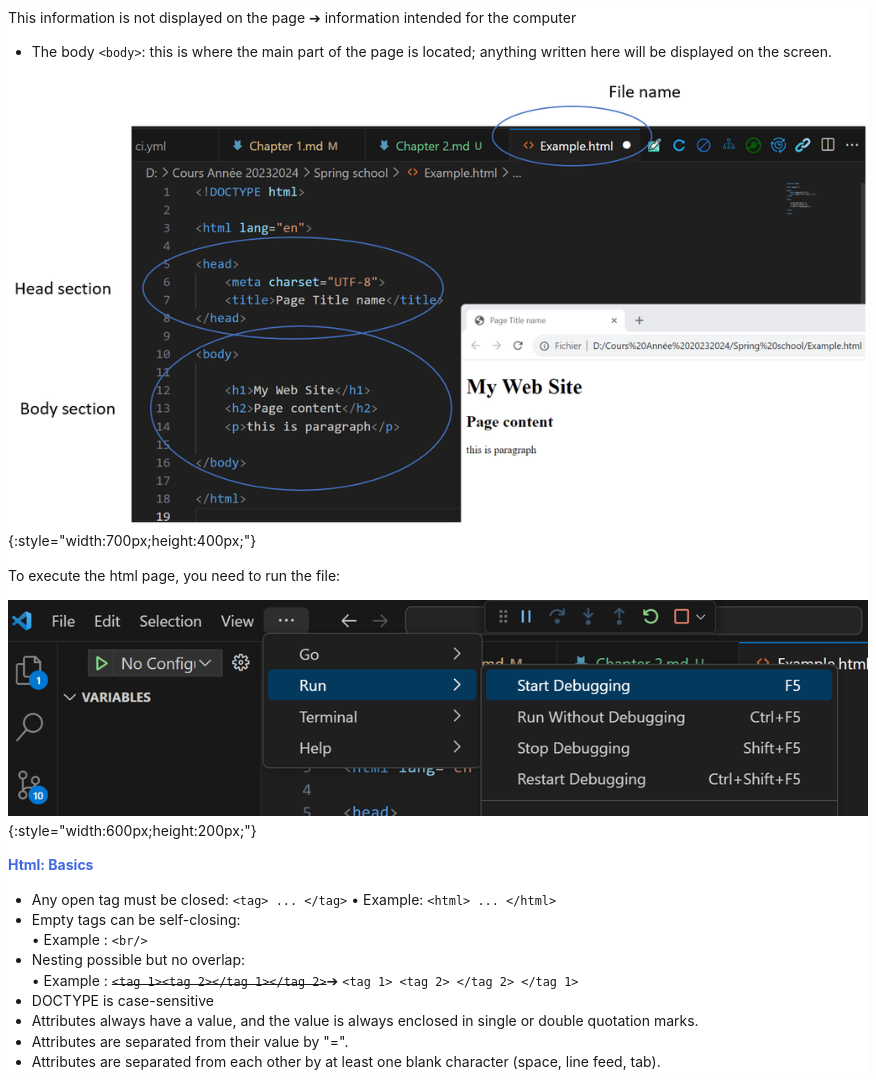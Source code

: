 This information is not displayed on the page ➔ information intended for the computer<br>

- The body `<body>`: this is where the main part of the page is located; anything written here will be displayed on the screen.<br>


![HTMLExample](HTMLExample.png){:style="width:700px;height:400px;"} <br>

To execute the html page, you need to run the file: 

![RunHtml](RunHtml.png){:style="width:600px;height:200px;"} <br>

**<div style="color: Royalblue;"> Html: Basics </div>**

- Any open tag must be closed: `<tag> ... </tag>`
    • Example: `<html> ... </html>`
- Empty tags can be self-closing: <br>
    • Example : `<br/>`
- Nesting possible but no overlap: <br>
    • Example : <del>`<tag 1><tag 2></tag 1></tag 2>`</del>➔ `<tag 1> <tag 2> </tag 2> </tag 1>` <br>
- DOCTYPE is case-sensitive <br>
- Attributes always have a value, and the value is always enclosed in single or double quotation marks. <br>
- Attributes are separated from their value by "=". <br>
- Attributes are separated from each other by at least one blank character (space, line feed, tab). <br>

+ + + + + + +

Write out all of the records above. Keep them exact and leave out the pictures.

[Result of this task]
Source code

: This information is not displayed on the page ➔ information intended for the computer<br>

- The body `<body>`: this is where the main part of the page is located; anything written here will be displayed on the screen.<br>


![HTMLExample](HTMLExample.png){:style="width:700px;height:400px;"} <br>

To execute the html page, you need to run the file: 

![RunHtml](RunHtml.png){:style="width:600px;height:200px;"} <br>

**<div style="color: Royalblue;"> Html: Basics </div>**

- Any open tag must be closed: `<tag> ... </tag>`
    • Example: `<html> ... </html>`
- Empty tags can be self-closing: <br>
    • Example : `<br/>`
- Nesting possible but no overlap: <br>
    • Example : <del>`<tag 1><tag 2></tag 1></tag 2>`</del>➔ `<tag 1> <tag 2> </tag 2> </tag 1>` <br>
- DOCTYPE is case-sensitive <br>
- Attributes always have a value, and the value is always enclosed in single or double quotation marks. <br>
- Attributes are separated from their value by "=". <br>
- Attributes are separated from each other by at least one blank character (space, line feed, tab). <br>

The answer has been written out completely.